* [Exercise description] Reply with one number, the count of lines below that contain the string "item".
======== Given records ========
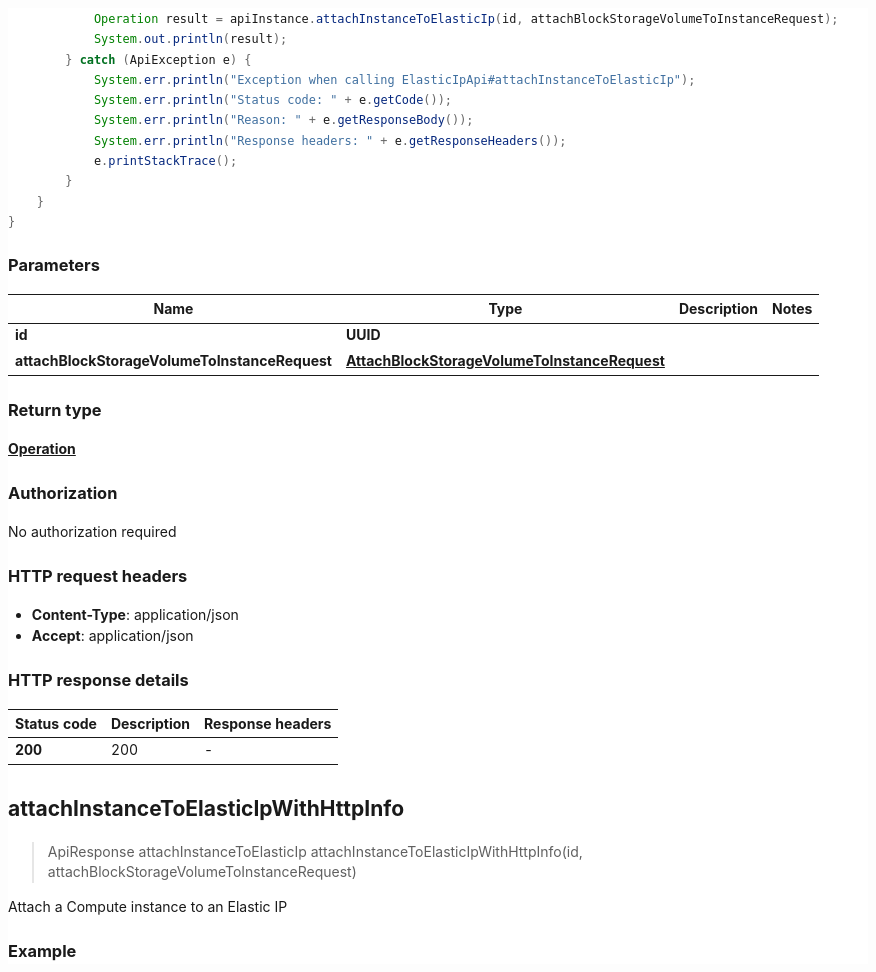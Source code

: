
 ```java
            Operation result = apiInstance.attachInstanceToElasticIp(id, attachBlockStorageVolumeToInstanceRequest);
            System.out.println(result);
        } catch (ApiException e) {
            System.err.println("Exception when calling ElasticIpApi#attachInstanceToElasticIp");
            System.err.println("Status code: " + e.getCode());
            System.err.println("Reason: " + e.getResponseBody());
            System.err.println("Response headers: " + e.getResponseHeaders());
            e.printStackTrace();
        }
    }
}
```

### Parameters


| Name | Type | Description  | Notes |
|------------- | ------------- | ------------- | -------------|
| **id** | **UUID**|  | |
| **attachBlockStorageVolumeToInstanceRequest** | [**AttachBlockStorageVolumeToInstanceRequest**](AttachBlockStorageVolumeToInstanceRequest.md)|  | |

### Return type

[**Operation**](Operation.md)


### Authorization

No authorization required

### HTTP request headers

- **Content-Type**: application/json
- **Accept**: application/json

### HTTP response details
| Status code | Description | Response headers |
|-------------|-------------|------------------|
| **200** | 200 |  -  |

## attachInstanceToElasticIpWithHttpInfo

> ApiResponse<Operation> attachInstanceToElasticIp attachInstanceToElasticIpWithHttpInfo(id, attachBlockStorageVolumeToInstanceRequest)

Attach a Compute instance to an Elastic IP



### Example
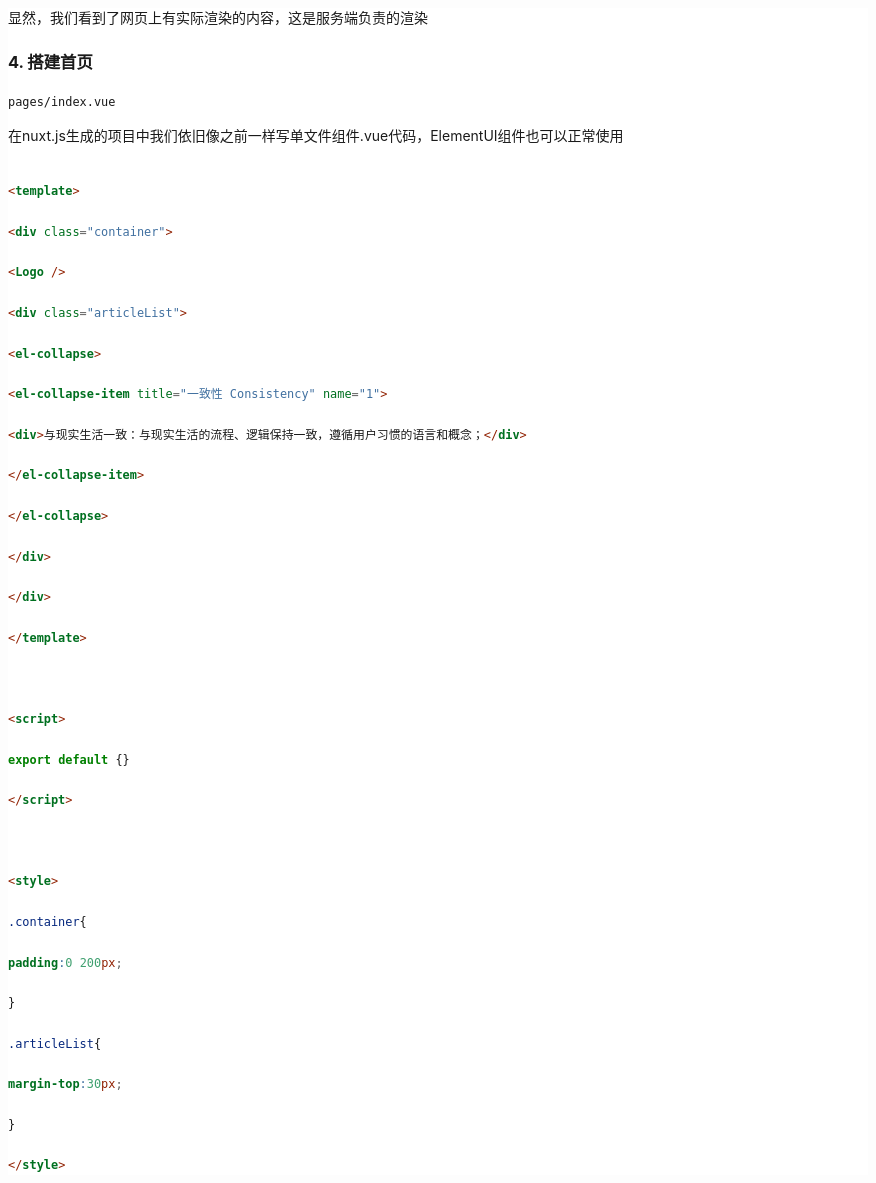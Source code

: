 
显然，我们看到了网页上有实际渲染的内容，这是服务端负责的渲染

  

### 4. 搭建首页

  

`pages/index.vue`

  

在nuxt.js生成的项目中我们依旧像之前一样写单文件组件.vue代码，ElementUI组件也可以正常使用

  

```html

<template>

<div class="container">

<Logo />

<div class="articleList">

<el-collapse>

<el-collapse-item title="一致性 Consistency" name="1">

<div>与现实生活一致：与现实生活的流程、逻辑保持一致，遵循用户习惯的语言和概念；</div>

</el-collapse-item>

</el-collapse>

</div>

</div>

</template>

  

<script>

export default {}

</script>

  

<style>

.container{

padding:0 200px;

}

.articleList{

margin-top:30px;

}

</style>

```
========
* [Exercise response] 2